Place: MAX III conference room
Simulation Studies of X-Ray Free-Electron Lasers
A free-electron laser (FEL) is a powerful light source, in which intense radiation is produced by a relativistic electron beam passing through an undulator magnet. It has a much higher radiation power than an electron storage ring, as a large number of electrons radiate coherently. It also opens up the opportunity to deliver x-ray pulses with a pulse duration of a femtosecond or shorter.
Numerical simulation is a useful tool for studying the physics of FELs. In this talk, I shall discuss my simulation studies on a hard x-ray case and a soft x-ray case. In particular, I shall discuss the sensitivity of the FEL power to the electron beam’s quality, and the use of undulator tapering to further enhance the FEL power.

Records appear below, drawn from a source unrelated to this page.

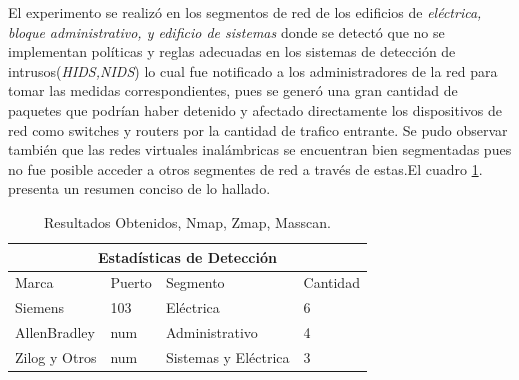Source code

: \documentclass[jou,apacite]{apa6}
\begin{document}
El experimento se realizó en los segmentos de red de los edificios de \textit{eléctrica, bloque administrativo, y edificio de sistemas} donde se detectó que no se implementan políticas y reglas adecuadas en los sistemas de detección de intrusos(\textit{HIDS,NIDS}) lo cual fue notificado a los administradores de la red para tomar las medidas correspondientes, pues se generó una gran cantidad de paquetes que podrían haber detenido y afectado directamente los dispositivos de red como switches y routers por la cantidad de trafico entrante. Se pudo observar también que las redes virtuales inalámbricas se encuentran bien segmentadas pues no fue posible acceder a otros segmentes de red a través de estas.El cuadro \ref{table:prueba}.  presenta un resumen conciso de lo hallado.

\begin{table}[htb]
\centering
\begin{tabular}{| p{1.8cm}| p{1.1cm} |p{1.9cm}|p{1.2cm}|}
\hline
\multicolumn{4}{|c|}{Estadísticas de Detección} \\
\hline
Marca & Puerto & Segmento & Cantidad\\
\hline 
Siemens & 103 & Eléctrica & 6\\ \hline
AllenBradley & num  & Administrativo & 4\\ \hline
Zilog y Otros & num  & Sistemas y Eléctrica & 3 \\ \hline
\end{tabular}
\caption{Resultados Obtenidos, Nmap, Zmap, Masscan.}
\label{table:prueba}
\end{table}
\end{document}
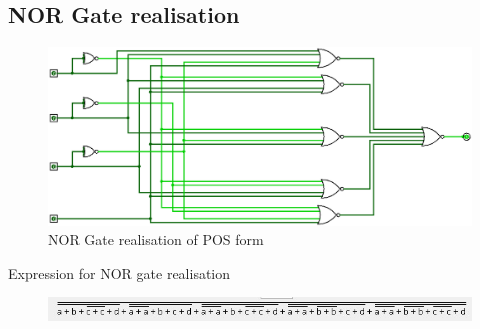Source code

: \documentclass[12pt]{article}
\begin{document}
\subsection*{NOR Gate realisation}
\begin{center}
    \begin{figure}[ht]
        \includegraphics[scale=0.40]{POS_NOR.png}
        \caption{NOR Gate realisation of POS form}
    \end{figure}
\end{center}
\begin{center}
    Expression for NOR gate realisation
    \begin{figure}[ht]
        \includegraphics{POS_NOR_exp.jpg}
    \end{figure}
\end{center}
\end{document}

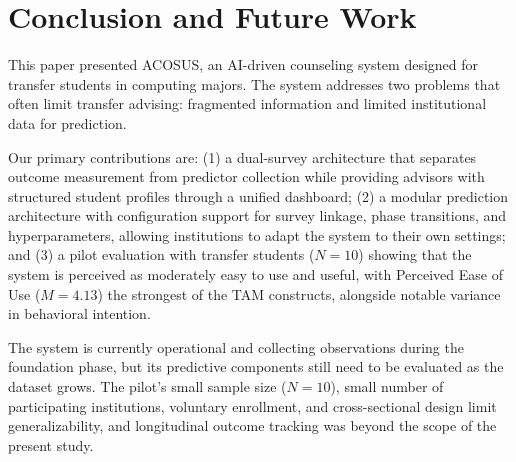 \documentclass[letterpaper,11pt]{article}
\begin{document}
%
%

\section{Conclusion and Future Work}\label{sec:conclusion}

This paper presented ACOSUS, an AI-driven counseling system designed for transfer students in computing majors. The system addresses two problems that often limit transfer advising: fragmented information and limited institutional data for prediction.

Our primary contributions are: (1) a dual-survey architecture that separates outcome measurement from predictor collection while providing advisors with structured student profiles through a unified dashboard; (2) a modular prediction architecture with configuration support for survey linkage, phase transitions, and hyperparameters, allowing institutions to adapt the system to their own settings; and (3) a pilot evaluation with transfer students ($N=10$) showing that the system is perceived as moderately easy to use and useful, with Perceived Ease of Use ($M=4.13$) the strongest of the TAM constructs, alongside notable variance in behavioral intention.

The system is currently operational and collecting observations during the foundation phase, but its predictive components still need to be evaluated as the dataset grows. %
The pilot's small sample size ($N=10$), small number of participating institutions, voluntary enrollment, and cross-sectional design limit generalizability, and longitudinal outcome tracking was beyond the scope of the present study.
\end{document}
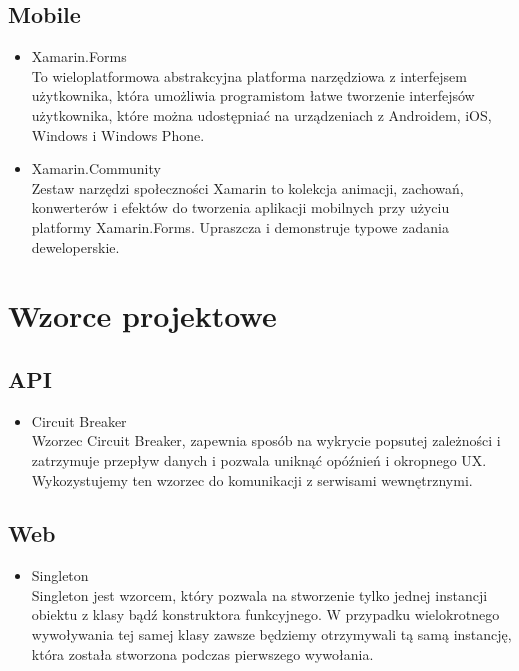 \documentclass{article}
\begin{document}
    \subsection{Mobile}
     \begin{itemize}
            \item Xamarin.Forms\\
             To wieloplatformowa abstrakcyjna platforma narzędziowa z interfejsem użytkownika, która umożliwia programistom łatwe tworzenie interfejsów użytkownika, które można udostępniać na urządzeniach z Androidem, iOS, Windows i Windows Phone.
            \item Xamarin.Community\\
            Zestaw narzędzi społeczności Xamarin to kolekcja animacji, zachowań, konwerterów i efektów do tworzenia aplikacji mobilnych przy użyciu platformy Xamarin.Forms. Upraszcza i demonstruje typowe zadania deweloperskie.
             \end{itemize}


\section{Wzorce projektowe}
    \subsection{API}
       \begin{itemize}
           \item Circuit Breaker\\
             Wzorzec Circuit Breaker, zapewnia sposób na wykrycie popsutej zależności i zatrzymuje przepływ danych i pozwala uniknąć opóźnień i okropnego UX.
Wykozystujemy ten wzorzec do komunikacji z serwisami wewnętrznymi.
            \end{itemize}   
    \subsection{Web}
  \begin{itemize}
           \item Singleton\\
             Singleton jest wzorcem, który pozwala na stworzenie tylko jednej instancji obiektu z klasy bądź konstruktora funkcyjnego.  W przypadku wielokrotnego wywoływania tej samej klasy zawsze będziemy otrzymywali tą samą instancję, która została stworzona podczas pierwszego wywołania. 
            \end{itemize}     
\end{document}

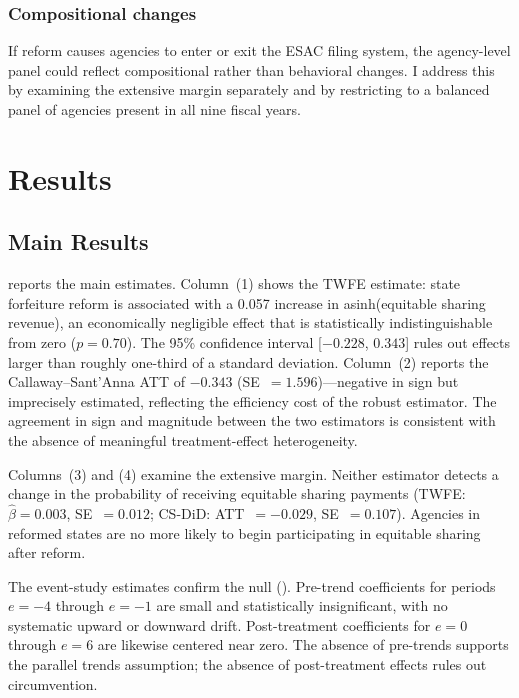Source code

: \documentclass[12pt]{article}
\begin{document}
\subsubsection*{Compositional changes} If reform causes agencies to enter or exit the ESAC filing system, the agency-level panel could reflect compositional rather than behavioral changes. I address this by examining the extensive margin separately and by restricting to a balanced panel of agencies present in all nine fiscal years.


\section{Results}

\subsection{Main Results}



 reports the main estimates. Column~(1) shows the TWFE estimate: state forfeiture reform is associated with a 0.057 increase in asinh(equitable sharing revenue), an economically negligible effect that is statistically indistinguishable from zero ($p = 0.70$). The 95\% confidence interval [$-0.228$, $0.343$] rules out effects larger than roughly one-third of a standard deviation. Column~(2) reports the Callaway--Sant'Anna ATT of $-0.343$ (SE~$= 1.596$)---negative in sign but imprecisely estimated, reflecting the efficiency cost of the robust estimator. The agreement in sign and magnitude between the two estimators is consistent with the absence of meaningful treatment-effect heterogeneity.

Columns~(3) and (4) examine the extensive margin. Neither estimator detects a change in the probability of receiving equitable sharing payments (TWFE: $\hat{\beta} = 0.003$, SE~$= 0.012$; CS-DiD: ATT~$= -0.029$, SE~$= 0.107$). Agencies in reformed states are no more likely to begin participating in equitable sharing after reform.

The event-study estimates confirm the null (). Pre-trend coefficients for periods $e = -4$ through $e = -1$ are small and statistically insignificant, with no systematic upward or downward drift. Post-treatment coefficients for $e = 0$ through $e = 6$ are likewise centered near zero. The absence of pre-trends supports the parallel trends assumption; the absence of post-treatment effects rules out circumvention.
\end{document}
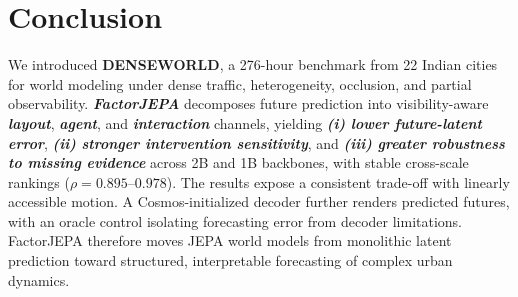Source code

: \section{\textbf{Conclusion}}

We introduced \textbf{DENSEWORLD}, a 276-hour benchmark from 22 Indian cities for
world modeling under dense traffic, heterogeneity, occlusion, and partial
observability. \textbf{\emph{FactorJEPA}} decomposes future prediction into
visibility-aware \textbf{\emph{layout}}, \textbf{\emph{agent}}, and
\textbf{\emph{interaction}} channels, yielding
\textbf{\emph{(i) lower future-latent error}},
\textbf{\emph{(ii) stronger intervention sensitivity}}, and
\textbf{\emph{(iii) greater robustness to missing evidence}}
across 2B and 1B backbones, with stable cross-scale rankings
($\rho=0.895$--$0.978$). The results expose a consistent trade-off with
linearly accessible motion. A Cosmos-initialized decoder further renders
predicted futures, with an oracle control isolating forecasting error from
decoder limitations. FactorJEPA therefore moves JEPA world models from
monolithic latent prediction toward structured, interpretable forecasting of
complex urban dynamics.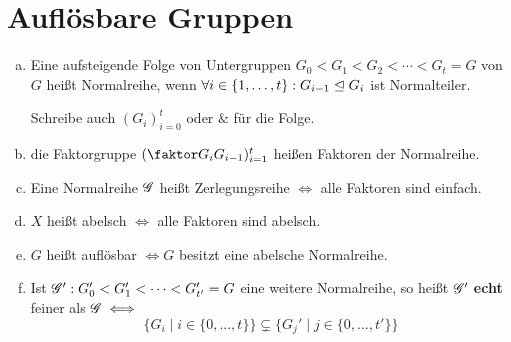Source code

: \documentclass[a4paper]{report}
\begin{document}
\section{Auflösbare Gruppen} %
\begin{defi}
  \begin{enumerate}[(a)]
    \item Eine aufsteigende Folge von Untergruppen $G_{0} < G_{1} < G_{2} < \cdots < G_{t} = G$ von $G$ heißt Normalreihe, wenn
          $\forall i \in \{1, \ldots, t\} : G_{i-1} \trianglelefteq G_{i}$ ist Normalteiler.

          Schreibe auch $(G_{i})_{i=0}^{t}$ oder $\&$ für die Folge.
    \item die Faktorgruppe $(\fak{G_{i}}{G_{i-1}})_{i=1}^{t}$ heißen Faktoren der Normalreihe.
    \item Eine Normalreihe $\mathscr{G}$ heißt Zerlegungsreihe $\iff$ alle Faktoren sind einfach.
    \item $X$ heißt abelsch $\iff$ alle Faktoren sind abelsch.
    \item $G$ heißt auflösbar $\iff G$ besitzt eine abelsche Normalreihe.
    \item Ist $\mathscr{G}': G_{0}' < G_{1}' < \cdots < G'_{t'} = G$ eine weitere Normalreihe, so heißt $\mathscr{G}'$ \textbf{echt} feiner als $\mathscr{G} \iff$
          \[\{G_{i} \mid i \in \{0, ..., t\}\} \subsetneq \{G_{j}' \mid j \in \{0, ..., t'\}\}\]
  \end{enumerate}
\end{defi}
\begin{bsp*} %

\end{bsp*}
\end{document}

Design of frontend components at MAX IV
Kasper Hörnkvist, from Umeå University, is doing his master project here at MAX IV, which is presented in this talk.
It is easy to overlook the engineering challenges of each individual part in a synchrotron light source when struck by its impressive ensemble. The tasks of the frontend e.g. to trim an intense synchrotron light beam of several kilowatt power, to diagnose it and to switch it on and off become increasingly difficult as the light source becomes more and more brilliant.
This seminar will be focused on the design and optimization of the heat absorber. The presentation will include a brief explanation of the simulation model, which involves the finite element analysis of heat transfer, turbulent flow and solid mechanics. The presented results will be design proposals produced to meet the increased intensities from the new generation of insertion devices. There will be also a discussion about the stress limits of OFHC copper components at MAX IV.